Source texts of formatted documents:
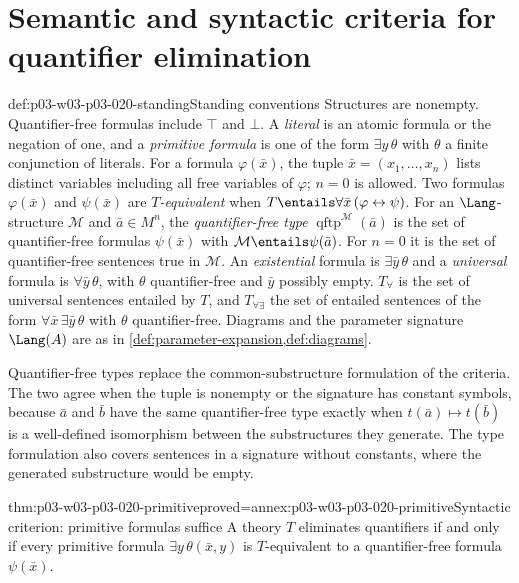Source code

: \section{Semantic and syntactic criteria for quantifier elimination}
\label{sec:p03-w03-p03-020-criteria}

\begin{hbconvention}{def:p03-w03-p03-020-standing}{Standing conventions}
Structures are nonempty. Quantifier-free formulas include \(\top\) and
\(\bot\). A \emph{literal} is an atomic formula or the negation of one, and a
\emph{primitive formula} is one of the form \(\exists y\,\theta\) with
\(\theta\) a finite conjunction of literals. For a formula
\(\varphi(\bar x)\), the tuple \(\bar x=(x_1,\ldots,x_n)\) lists distinct
variables including all free variables of \(\varphi\); \(n=0\) is allowed.
Two formulas \(\varphi(\bar x)\) and \(\psi(\bar x)\) are
\emph{\(T\)-equivalent} when
\(T\entails\forall\bar x\,(\varphi\leftrightarrow\psi)\).
For an \(\Lang\)-structure \(\mathcal M\) and \(\bar a\in M^n\), the
\emph{quantifier-free type}
\(\operatorname{qftp}^{\mathcal M}(\bar a)\) is the set of quantifier-free
formulas \(\psi(\bar x)\) with \(\mathcal M\entails\psi(\bar a)\). For
\(n=0\) it is the set of quantifier-free sentences true in \(\mathcal M\).
An \emph{existential} formula is \(\exists\bar y\,\theta\) and a
\emph{universal} formula is \(\forall\bar y\,\theta\), with \(\theta\)
quantifier-free and \(\bar y\) possibly empty. \(T_\forall\) is the set of
universal sentences entailed by \(T\), and \(T_{\forall\exists}\) the set of
entailed sentences of the form \(\forall\bar x\,\exists\bar y\,\theta\) with
\(\theta\) quantifier-free. Diagrams and the parameter signature
\(\Lang(A)\) are as in \cref{def:parameter-expansion,def:diagrams}.
\end{hbconvention}

Quantifier-free types replace the common-substructure formulation of the
criteria. The two agree when the tuple is nonempty or the signature has
constant symbols, because \(\bar a\) and \(\bar b\) have the same
quantifier-free type exactly when \(t(\bar a)\mapsto t(\bar b)\) is a
well-defined isomorphism between the substructures they generate. The type
formulation also covers sentences in a signature without constants, where the
generated substructure would be empty.

\begin{hbtheorem}{thm:p03-w03-p03-020-primitive}{proved=annex:p03-w03-p03-020-primitive}{Syntactic criterion: primitive formulas suffice}
A theory \(T\) eliminates quantifiers if and only if every primitive formula
\(\exists y\,\theta(\bar x,y)\) is \(T\)-equivalent to a quantifier-free
formula \(\psi(\bar x)\).
\end{hbtheorem}

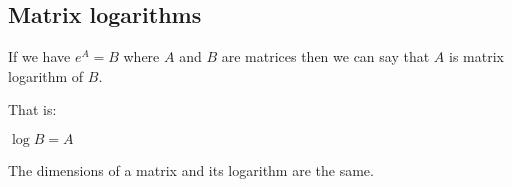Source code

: 
\subsection{Matrix logarithms}

If we have \(e^A=B\) where \(A\) and \(B\) are matrices then we can say that \(A\) is matrix logarithm of \(B\).

That is:

\(\log B=A\)

The dimensions of a matrix and its logarithm are the same.

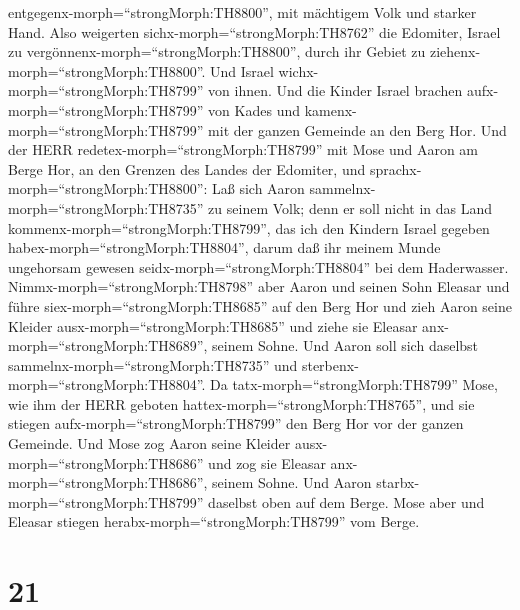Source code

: entgegenx-morph=``strongMorph:TH8800'', mit mächtigem Volk und starker
Hand.  Also weigerten sichx-morph=``strongMorph:TH8762''
die Edomiter, Israel zu vergönnenx-morph=``strongMorph:TH8800'', durch
ihr Gebiet zu ziehenx-morph=``strongMorph:TH8800''. Und Israel
wichx-morph=``strongMorph:TH8799'' von ihnen.  Und die
Kinder Israel brachen aufx-morph=``strongMorph:TH8799'' von Kades und
kamenx-morph=``strongMorph:TH8799'' mit der ganzen Gemeinde an den Berg
Hor.  Und der HERR redetex-morph=``strongMorph:TH8799'' mit
Mose und Aaron am Berge Hor, an den Grenzen des Landes der Edomiter, und
sprachx-morph=``strongMorph:TH8800'':  Laß sich Aaron
sammelnx-morph=``strongMorph:TH8735'' zu seinem Volk; denn er soll nicht
in das Land kommenx-morph=``strongMorph:TH8799'', das ich den Kindern
Israel gegeben habex-morph=``strongMorph:TH8804'', darum daß ihr meinem
Munde ungehorsam gewesen seidx-morph=``strongMorph:TH8804'' bei dem
Haderwasser.  Nimmx-morph=``strongMorph:TH8798'' aber Aaron
und seinen Sohn Eleasar und führe siex-morph=``strongMorph:TH8685'' auf
den Berg Hor  und zieh Aaron seine Kleider
ausx-morph=``strongMorph:TH8685'' und ziehe sie Eleasar
anx-morph=``strongMorph:TH8689'', seinem Sohne. Und Aaron soll sich
daselbst sammelnx-morph=``strongMorph:TH8735'' und
sterbenx-morph=``strongMorph:TH8804''.  Da
tatx-morph=``strongMorph:TH8799'' Mose, wie ihm der HERR geboten
hattex-morph=``strongMorph:TH8765'', und sie stiegen
aufx-morph=``strongMorph:TH8799'' den Berg Hor vor der ganzen Gemeinde.
 Und Mose zog Aaron seine Kleider
ausx-morph=``strongMorph:TH8686'' und zog sie Eleasar
anx-morph=``strongMorph:TH8686'', seinem Sohne.  Und Aaron
starbx-morph=``strongMorph:TH8799'' daselbst oben auf dem Berge. Mose
aber und Eleasar stiegen herabx-morph=``strongMorph:TH8799'' vom Berge.

\hypertarget{section-20}{%
\section{21}\label{section-20}}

#### Work instructions:
Output every line of the records above unchanged, and keep the pictures out.

#### Response for this exercise:
Source code

: \section{Semantic and syntactic criteria for quantifier elimination}
\label{sec:p03-w03-p03-020-criteria}

\begin{hbconvention}{def:p03-w03-p03-020-standing}{Standing conventions}
Structures are nonempty. Quantifier-free formulas include \(\top\) and
\(\bot\). A \emph{literal} is an atomic formula or the negation of one, and a
\emph{primitive formula} is one of the form \(\exists y\,\theta\) with
\(\theta\) a finite conjunction of literals. For a formula
\(\varphi(\bar x)\), the tuple \(\bar x=(x_1,\ldots,x_n)\) lists distinct
variables including all free variables of \(\varphi\); \(n=0\) is allowed.
Two formulas \(\varphi(\bar x)\) and \(\psi(\bar x)\) are
\emph{\(T\)-equivalent} when
\(T\entails\forall\bar x\,(\varphi\leftrightarrow\psi)\).
For an \(\Lang\)-structure \(\mathcal M\) and \(\bar a\in M^n\), the
\emph{quantifier-free type}
\(\operatorname{qftp}^{\mathcal M}(\bar a)\) is the set of quantifier-free
formulas \(\psi(\bar x)\) with \(\mathcal M\entails\psi(\bar a)\). For
\(n=0\) it is the set of quantifier-free sentences true in \(\mathcal M\).
An \emph{existential} formula is \(\exists\bar y\,\theta\) and a
\emph{universal} formula is \(\forall\bar y\,\theta\), with \(\theta\)
quantifier-free and \(\bar y\) possibly empty. \(T_\forall\) is the set of
universal sentences entailed by \(T\), and \(T_{\forall\exists}\) the set of
entailed sentences of the form \(\forall\bar x\,\exists\bar y\,\theta\) with
\(\theta\) quantifier-free. Diagrams and the parameter signature
\(\Lang(A)\) are as in \cref{def:parameter-expansion,def:diagrams}.
\end{hbconvention}

Quantifier-free types replace the common-substructure formulation of the
criteria. The two agree when the tuple is nonempty or the signature has
constant symbols, because \(\bar a\) and \(\bar b\) have the same
quantifier-free type exactly when \(t(\bar a)\mapsto t(\bar b)\) is a
well-defined isomorphism between the substructures they generate. The type
formulation also covers sentences in a signature without constants, where the
generated substructure would be empty.

\begin{hbtheorem}{thm:p03-w03-p03-020-primitive}{proved=annex:p03-w03-p03-020-primitive}{Syntactic criterion: primitive formulas suffice}
A theory \(T\) eliminates quantifiers if and only if every primitive formula
\(\exists y\,\theta(\bar x,y)\) is \(T\)-equivalent to a quantifier-free
formula \(\psi(\bar x)\).
\end{hbtheorem}

Source code

: 
\subsection{Matrix logarithms}

If we have \(e^A=B\) where \(A\) and \(B\) are matrices then we can say that \(A\) is matrix logarithm of \(B\).

That is:

\(\log B=A\)

The dimensions of a matrix and its logarithm are the same.

Source code

: entgegenx-morph=``strongMorph:TH8800'', mit mächtigem Volk und starker
Hand.  Also weigerten sichx-morph=``strongMorph:TH8762''
die Edomiter, Israel zu vergönnenx-morph=``strongMorph:TH8800'', durch
ihr Gebiet zu ziehenx-morph=``strongMorph:TH8800''. Und Israel
wichx-morph=``strongMorph:TH8799'' von ihnen.  Und die
Kinder Israel brachen aufx-morph=``strongMorph:TH8799'' von Kades und
kamenx-morph=``strongMorph:TH8799'' mit der ganzen Gemeinde an den Berg
Hor.  Und der HERR redetex-morph=``strongMorph:TH8799'' mit
Mose und Aaron am Berge Hor, an den Grenzen des Landes der Edomiter, und
sprachx-morph=``strongMorph:TH8800'':  Laß sich Aaron
sammelnx-morph=``strongMorph:TH8735'' zu seinem Volk; denn er soll nicht
in das Land kommenx-morph=``strongMorph:TH8799'', das ich den Kindern
Israel gegeben habex-morph=``strongMorph:TH8804'', darum daß ihr meinem
Munde ungehorsam gewesen seidx-morph=``strongMorph:TH8804'' bei dem
Haderwasser.  Nimmx-morph=``strongMorph:TH8798'' aber Aaron
und seinen Sohn Eleasar und führe siex-morph=``strongMorph:TH8685'' auf
den Berg Hor  und zieh Aaron seine Kleider
ausx-morph=``strongMorph:TH8685'' und ziehe sie Eleasar
anx-morph=``strongMorph:TH8689'', seinem Sohne. Und Aaron soll sich
daselbst sammelnx-morph=``strongMorph:TH8735'' und
sterbenx-morph=``strongMorph:TH8804''.  Da
tatx-morph=``strongMorph:TH8799'' Mose, wie ihm der HERR geboten
hattex-morph=``strongMorph:TH8765'', und sie stiegen
aufx-morph=``strongMorph:TH8799'' den Berg Hor vor der ganzen Gemeinde.
 Und Mose zog Aaron seine Kleider
ausx-morph=``strongMorph:TH8686'' und zog sie Eleasar
anx-morph=``strongMorph:TH8686'', seinem Sohne.  Und Aaron
starbx-morph=``strongMorph:TH8799'' daselbst oben auf dem Berge. Mose
aber und Eleasar stiegen herabx-morph=``strongMorph:TH8799'' vom Berge.

\hypertarget{section-20}{%
\section{21}\label{section-20}}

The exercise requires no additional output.